During the early days of the wars, back when everyone seemed to know we had won in Afghanistan, testimonials streamed from the battle zones about how badly the deserts treated our super-gear.
Batman could only dream about the techno-wonders we complained about. But we pleaded that the high temperatures, moon dust, and that terrible Brownian Motion could be the undoing of our high tech. (Send more money.)
Yet, no Einstein was required to see that the commotion over climate and dust avoided a few important realities; Iraqis and Afghans have lived there beyond the frayed edges of history, and today their televisions, motorbikes, and cars work, despite the sand and heat. Their helicopters still fly. Their AK-47s still burp flames and hot metal. (Yes, the Taliban really did have high-performance aircraft working.)
Eventually we stopped crying about the gear. Many of our own training centers are in U.S. deserts, and we have many times fought in deserts, yet somehow we still fielded gear that we said has difficulty in deserts. (Send more money.)
The truth is that desert terrain and weather have provided the finest moments for gadget warfare. Any major defense contractor purveying the modern high-tech would want to exhibit them on the perfect stage of Afghanistan, or against the Iraqi Army, so easily detected in wide open spaces, and hit with precision weapons. Our ships did not face major threats from high-tech missiles, or even basic sea mines, which still in 2012 remain serious threats.

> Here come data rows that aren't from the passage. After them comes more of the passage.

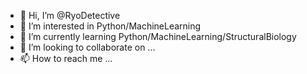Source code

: - 👋 Hi, I’m @RyoDetective
- 👀 I’m interested in Python/MachineLearning
- 🌱 I’m currently learning Python/MachineLearning/StructuralBiology
- 💞️ I’m looking to collaborate on ...
- 📫 How to reach me ...

<!---
RyoDetective/RyoDetective is a ✨ special ✨ repository because its `README.md` (this file) appears on your GitHub profile.
You can click the Preview link to take a look at your changes.
--->
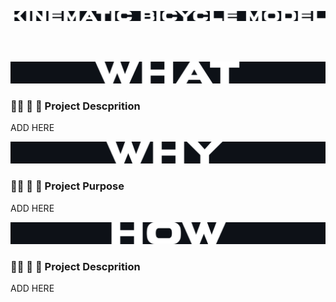 <!------ PROJECT TITLE ------>
<p align="center">
    <img src="readme_data/title.png" alt="Why we chose this project" width="1500"/>
</p>

<br>
<br>

<!------ WHAT ------>
<p align="center">
    <img src="readme_data/what.png" alt="Why we chose this project" width="600"/>
</p>

<p align="center"><h3>🫸🏼 🚩 🎀 Project Descprition</h3></p>
ADD HERE


<!------ WHY ------>
<p align="center">
    <img src="readme_data/why.png" alt="What the project accomplishes" width="600"/>
</p>

<p align="center"><h3>🫸🏼 🚩 🎀 Project Purpose</h3></p>
ADD HERE


<!------ HOW ------>
<p align="center">
    <img src="readme_data/how.png" alt="How we implemented the project" width="600"/>
</p>

<p align="center"><h3>🫸🏼 🚩 🎀 Project Descprition</h3></p>
ADD HERE



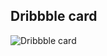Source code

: ## Dribbble card

![Dribbble card](https://user-images.githubusercontent.com/19285811/79632064-e6c5f800-8197-11ea-880d-fd69479bafd3.gif)
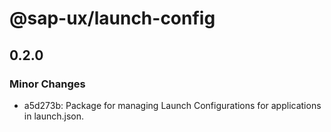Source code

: # @sap-ux/launch-config

## 0.2.0

### Minor Changes

-   a5d273b: Package for managing Launch Configurations for applications in launch.json.
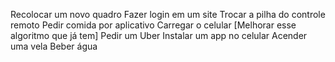 Recolocar um novo quadro
Fazer login em um site
Trocar a pilha do controle remoto
Pedir comida por aplicativo
Carregar o celular [Melhorar esse algoritmo que já tem]
Pedir um Uber
Instalar um app no celular
Acender uma vela
Beber água
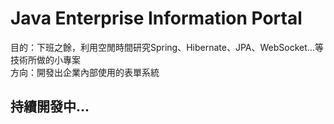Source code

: ﻿# Java Enterprise Information Portal

目的：下班之餘，利用空閒時間研究Spring、Hibernate、JPA、WebSocket...等技術所做的小專案<br>
方向：開發出企業內部使用的表單系統<br>
<h2>持續開發中...</h2>
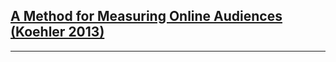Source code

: [A Method for Measuring Online Audiences (Koehler 2013)](https://static.googleusercontent.com/media/research.google.com/en//pubs/archive/41089.pdf)
-------------------------------------------------------------------------------
-------------------------------------------------------------------------------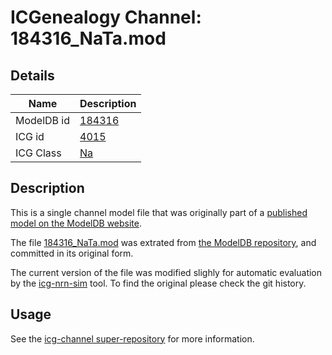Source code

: # ICGenealogy Channel: 184316\_NaTa.mod

## Details

Name | Description
---- | -----------
ModelDB id | [184316](http://senselab.med.yale.edu/ModelDB/ShowModel.cshtml?model=184316)
ICG id | [4015](http://icg.neurotheory.ox.ac.uk/channels/2/4015)
ICG Class | [Na](http://icg.neurotheory.ox.ac.uk/channels/2)

## Description

This is a single channel model file that was originally part of a [published model on the ModelDB website](http://senselab.med.yale.edu/mModelDB/ShowModel.cshtml?model=184316).


The file [184316\_NaTa.mod](184316_NaTa.mod) was extrated from [the ModelDB repository](http://senselab.med.yale.edu/ModelDB/ShowModel.cshtml?model=184316), and committed in its original form.

The current version of the file was modified slighly for automatic evaluation by the [icg-nrn-sim](https://github.com/icgenealogy/icg-nrn-sim) tool. To find the original please check the git history.


## Usage

See the [icg-channel super-repository](https://github.com/icgenealogy/icg-channels) for more information.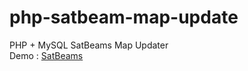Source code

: # php-satbeam-map-update
PHP + MySQL SatBeams Map Updater <br>
Demo : <a href="https://alicangonullu.xyz/sat/">SatBeams</a> <br>
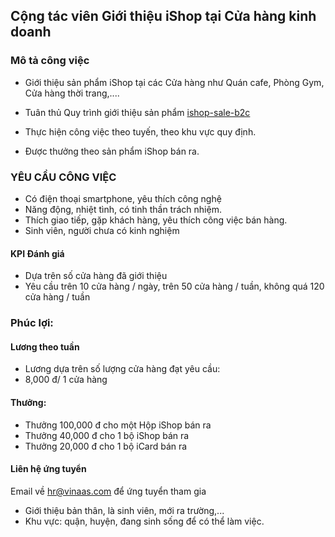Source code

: ## Cộng tác viên Giới thiệu iShop tại Cửa hàng kinh doanh

### Mô tả công việc 

- Giới thiệu sản phẩm iShop tại các Cửa hàng như Quán cafe, Phòng Gym, Cửa hàng thời trang,....

- Tuân thủ Quy trình giới thiệu sản phẩm [ishop-sale-b2c](https://giaiphap.qrcare.vn/Sales/quytrinh-b2c.html)

- Thực hiện công việc theo tuyến, theo khu vực quy định.

- Được thưởng theo sản phẩm iShop bán ra. 

### YÊU CẦU CÔNG VIỆC

- Có điện thoại smartphone, yêu thích công nghệ 
- Năng động, nhiệt tình, có tinh thần trách nhiệm.
- Thích giao tiếp, gặp khách hàng, yêu thích công việc bán hàng.
- Sinh viên, người chưa có kinh nghiệm 

#### KPI Đánh giá
  + Dựa trên số cửa hàng đã giới thiệu
  + Yêu cầu trên 10 cửa hàng / ngày, trên 50 cửa hàng / tuần, không quá 120 cửa hàng / tuần
 
### Phúc lợi:

#### Lương theo tuần 
  + Lương dựa trên số lượng cửa hàng đạt yêu cầu:
  + 8,000 đ/ 1 cửa hàng
    
#### Thưởng:
  + Thưởng 100,000 đ cho một Hộp iShop bán ra
  + Thưởng 40,000 đ cho 1 bộ iShop bán ra 
  + Thưởng 20,000 đ cho 1 bộ iCard bán ra


#### Liên hệ ứng tuyển

Email về hr@vinaas.com để ứng tuyển tham gia

- Giới thiệu bản thân, là sinh viên, mới ra trường,...
- Khu vực: quận, huyện, đang sinh sống để có thể làm việc. 


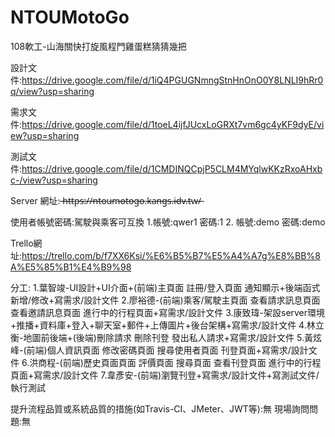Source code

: ﻿# NTOUMotoGo
 108軟工-山海關快打旋風程門雞蛋糕猜猜幾把
 

設計文件:https://drive.google.com/file/d/1iQ4PGUGNmngStnHnOnO0Y8LNLI9hRr0q/view?usp=sharing

需求文件:https://drive.google.com/file/d/1toeL4ijfJUcxLoGRXt7vm6gc4yKF9dyE/view?usp=sharing

測試文件:https://drive.google.com/file/d/1CMDINQCpjP5CLM4MYqlwKKzRxoAHxbc-/view?usp=sharing

Server 網址: ̶h̶t̶t̶p̶s̶:̶/̶/̶n̶t̶o̶u̶m̶o̶t̶o̶g̶o̶.̶k̶a̶n̶g̶s̶.̶i̶d̶v̶.̶t̶w̶/̶

使用者帳號密碼:駕駛與乘客可互換     1.帳號:qwer1 密碼:1          2.  帳號:demo 密碼:demo

Trello網址:https://trello.com/b/f7XX6Ksi/%E6%B5%B7%E5%A4%A7g%E8%BB%8A%E5%85%B1%E4%B9%98

分工:
     1.葉智竣-UI設計+UI介面+(前端)主頁面 註冊/登入頁面 通知顯示+後端函式新增/修改+寫需求/設計文件
     2.廖裕德-(前端)乘客/駕駛主頁面 查看請求訊息頁面 查看邀請訊息頁面 進行中的行程頁面+寫需求/設計文件
     3.康致瑋-架設server環境+推播+資料庫+登入+聊天室+郵件+上傳圖片+後台架構+寫需求/設計文件
     4.林立衡-地圖前後端+(後端)刪除請求 刪除刊登 發出私人請求+寫需求/設計文件
     5.黃炫峰-(前端)個人資訊頁面 修改密碼頁面 搜尋使用者頁面 刊登頁面+寫需求/設計文件
     6.洪商程-(前端)歷史頁面頁面 評價頁面 搜尋頁面 查看刊登頁面 進行中的行程頁面+寫需求/設計文件 
     7.韋彥安-(前端)瀏覽刊登+寫需求/設計文件+寫測試文件/執行測試
     
提升流程品質或系統品質的措施(如Travis-CI、JMeter、JWT等):無
現場詢問問題:無
     

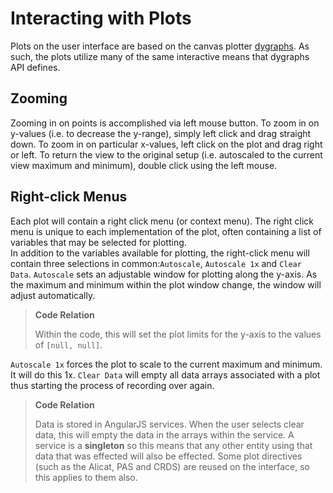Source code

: # Interacting with Plots
Plots on the user interface are based on the canvas plotter [dygraphs](http://dygraphs.com).  As such, the plots utilize many of the same interactive means that dygraphs API defines.  
## Zooming
Zooming in on points is accomplished via left mouse button.  To zoom in on y-values (i.e. to decrease the y-range), simply left click and drag straight down.  To zoom in on particular x-values, left click on the plot and drag right or left.  To return the view to the original setup (i.e. autoscaled to the current view maximum and minimum), double click using the left mouse.
## Right-click Menus
Each plot will contain a right click menu (or context menu).  The right click menu is unique to each implementation of the plot, often containing a list of variables that may be selected for plotting.  
In addition to the variables available for plotting, the right-click menu will contain three selections in common:``Autoscale``, ``Autoscale 1x`` and ``Clear Data``.  ``Autoscale`` sets an adjustable window for plotting along the y-axis.  As the maximum and minimum within the plot window change, the window will adjust automatically.   

> **Code Relation**
> 
> Within the code, this will set the plot limits for the y-axis to the values of ``[null, null]``.

``Autoscale 1x`` forces the plot to scale to the current maximum and minimum. It will do this 1x.  ``Clear Data`` will empty all data arrays associated with a plot thus starting the process of recording over again.

> **Code Relation**
> 
> Data is stored in AngularJS services.  When the user selects clear data, this will empty the data in the arrays within the service. A service is a **singleton** so this means that any other entity using that data that was effected will also be effected.  Some plot directives (such as the Alicat, PAS and CRDS) are reused on the interface, so this applies to them also.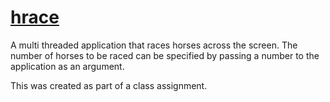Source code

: # [hrace](http://bizzaroservicesnetwork.com/hrace/)

A multi threaded application that races horses across the screen.  The number of horses to be raced can be specified by passing a number to the application as an argument.

This was created as part of a class assignment.

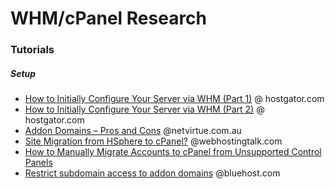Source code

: # WHM/cPanel Research

### Tutorials
##### Setup
* [How to Initially Configure Your Server via WHM (Part 1)](http://support.hostgator.com/articles/how-to-initially-configure-your-server-via-whm-part-1) @ hostgator.com
* [How to Initially Configure Your Server via WHM (Part 2)](http://support.hostgator.com/articles/hosting-guide/lets-get-started/linux-dedicated-hosting/how-to-initially-configure-your-server-via-whm-part-2) @ hostgator.com
* [Addon Domains – Pros and Cons](https://kb.netvirtue.com.au/knowledgebase/addon-domains-pros-and-cons/) @netvirtue.com.au
* [Site Migration from HSphere to cPanel?](http://www.webhostingtalk.com/showthread.php?t=1021879&p=7319992#post7319992) @webhostingtalk.com
* [How to Manually Migrate Accounts to cPanel from Unsupported Control Panels](https://documentation.cpanel.net/display/CKB/How+to+Manually+Migrate+Accounts+to+cPanel+from+Unsupported+Control+Panels)
* [Restrict subdomain access to addon domains](https://my.bluehost.com/cgi/help/134) @bluehost.com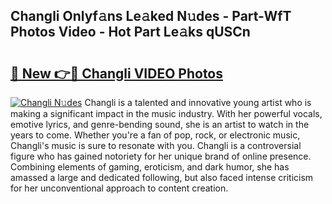 ## Changli Onlyf𝚊ns Le𝚊ked N𝚞des - Part-WfT Photos Video - Hot Part Le𝚊ks qUSCn

# <h2><a href="http://ac18251.deff.icu/?id=Changli">🔗 New 👉🔴 Changli VIDEO Photos</a></h2>

[![Changli N𝚞des](https://i.imgur.com/rIISA9y.gif)](http://ac18251.deff.icu/?id=Changli)
Changli is a talented and innovative young artist who is making a significant impact in the music industry. With her powerful vocals, emotive lyrics, and genre-bending sound, she is an artist to watch in the years to come. Whether you're a fan of pop, rock, or electronic music, Changli's music is sure to resonate with you. Changli is a controversial figure who has gained notoriety for her unique brand of online presence. Combining elements of gaming, eroticism, and dark humor, she has amassed a large and dedicated following, but also faced intense criticism for her unconventional approach to content creation.

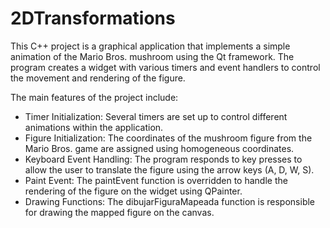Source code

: # 2DTransformations
This C++ project is a graphical application that implements a simple animation of the Mario Bros. mushroom using the Qt framework. The program creates a widget with various timers and event handlers to control the movement and rendering of the figure.

The main features of the project include:
- Timer Initialization: Several timers are set up to control different animations within the application.
- Figure Initialization: The coordinates of the mushroom figure from the Mario Bros. game are assigned using homogeneous coordinates.
- Keyboard Event Handling: The program responds to key presses to allow the user to translate the figure using the arrow keys (A, D, W, S).
- Paint Event: The paintEvent function is overridden to handle the rendering of the figure on the widget using QPainter.
- Drawing Functions: The dibujarFiguraMapeada function is responsible for drawing the mapped figure on the canvas.
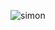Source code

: ![simon](https://user-images.githubusercontent.com/11600864/185463716-cfad53c5-6008-491c-b7ad-bdbf1576be62.png)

In Afghanistan, what looks so wonderful against a low-tech enemy in made-for-Hollywood terrain will not shine brightly in triple-canopy jungles, or even in the dense forests of the Appalachians, or in the thick Florida swamps. Deserts are the last place to complain about our gear.
This dispatch is not an attempt to perturb military policy. Shelves of books already have been written by more qualified others, spanning many wars and generations. If performance is any measure, they did little good.
Yet it is vital to put some of these recent observations on paper while the memories remain fresh. These notes will not help the current military, any more than reading glasses and books will help an illiterate Afghan farmer who for seventy years has been set in his ways. But they may be of some use to rare historians, and the curious, who years later, wonder why we fumbled so in Afghanistan. These notes might be of value to some as-yet unborn commander, and provide insight to our political and military failure against enemies who easily should have been defeated.
This dispatch is not comprehensive. It represents a weekend of effort. A small donation for posterity.
With some exceptions, the Afghanistan battlefields are mostly treeless, even bald. Advanced optics of many sorts can see for miles. Today, some optics are outfitted with software to highlight potential targets. So, there you are, using a thermal imager, when a little box appears. It draws your attention away from the warm haystack, to something manlike under sparse trees. Not only does the imager enhance the eyes; it also tells us where to look, and the precise coordinates of the object of attention.
At night, low humidity, crystal-clear skies, and practically zero light pollution allows operators to easily identify targets.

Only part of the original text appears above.